◆ Exercise aim ◆
Look through the data below. Collect every line where the word "message" occurs.

[Start of section]

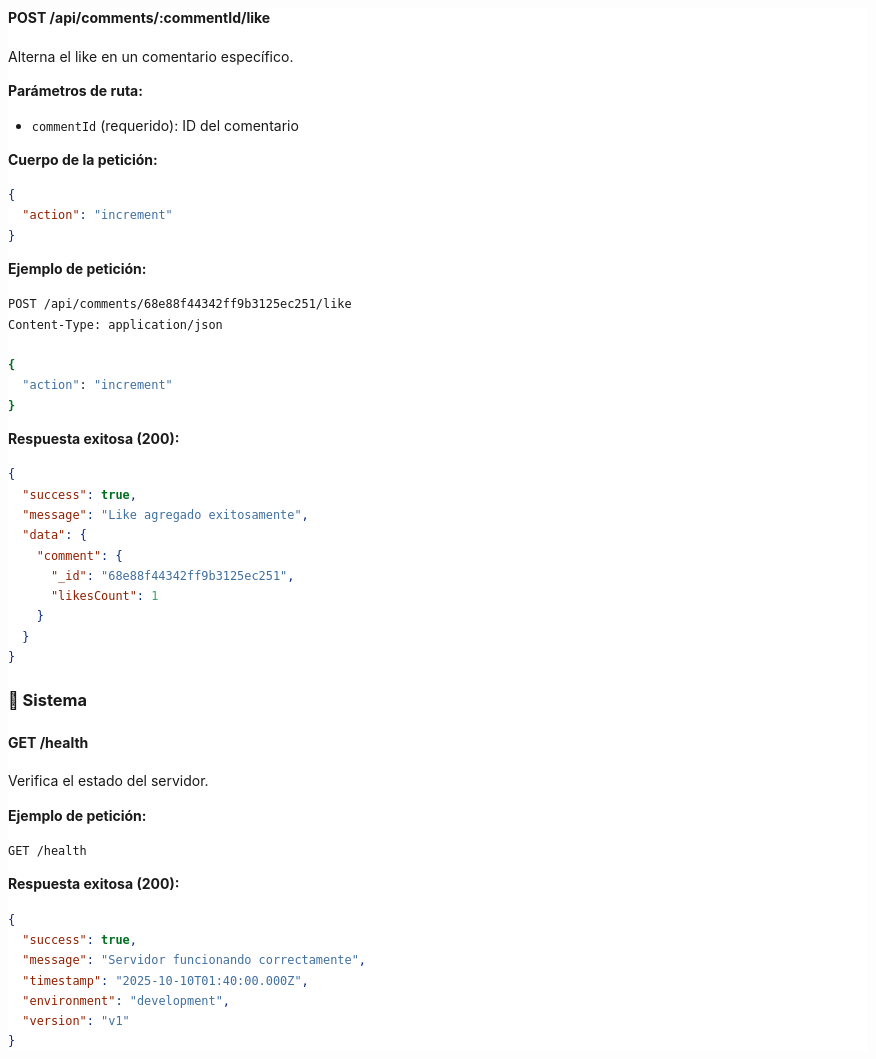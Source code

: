 #### POST /api/comments/:commentId/like
Alterna el like en un comentario específico.

**Parámetros de ruta:**
- `commentId` (requerido): ID del comentario

**Cuerpo de la petición:**
```json
{
  "action": "increment"
}
```

**Ejemplo de petición:**
```bash
POST /api/comments/68e88f44342ff9b3125ec251/like
Content-Type: application/json

{
  "action": "increment"
}
```

**Respuesta exitosa (200):**
```json
{
  "success": true,
  "message": "Like agregado exitosamente",
  "data": {
    "comment": {
      "_id": "68e88f44342ff9b3125ec251",
      "likesCount": 1
    }
  }
}
```

### 🔧 Sistema

#### GET /health
Verifica el estado del servidor.

**Ejemplo de petición:**
```bash
GET /health
```

**Respuesta exitosa (200):**
```json
{
  "success": true,
  "message": "Servidor funcionando correctamente",
  "timestamp": "2025-10-10T01:40:00.000Z",
  "environment": "development",
  "version": "v1"
}
```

[End of section]

◆ Task output ◆
  "message": "Like agregado exitosamente",
  "message": "Servidor funcionando correctamente",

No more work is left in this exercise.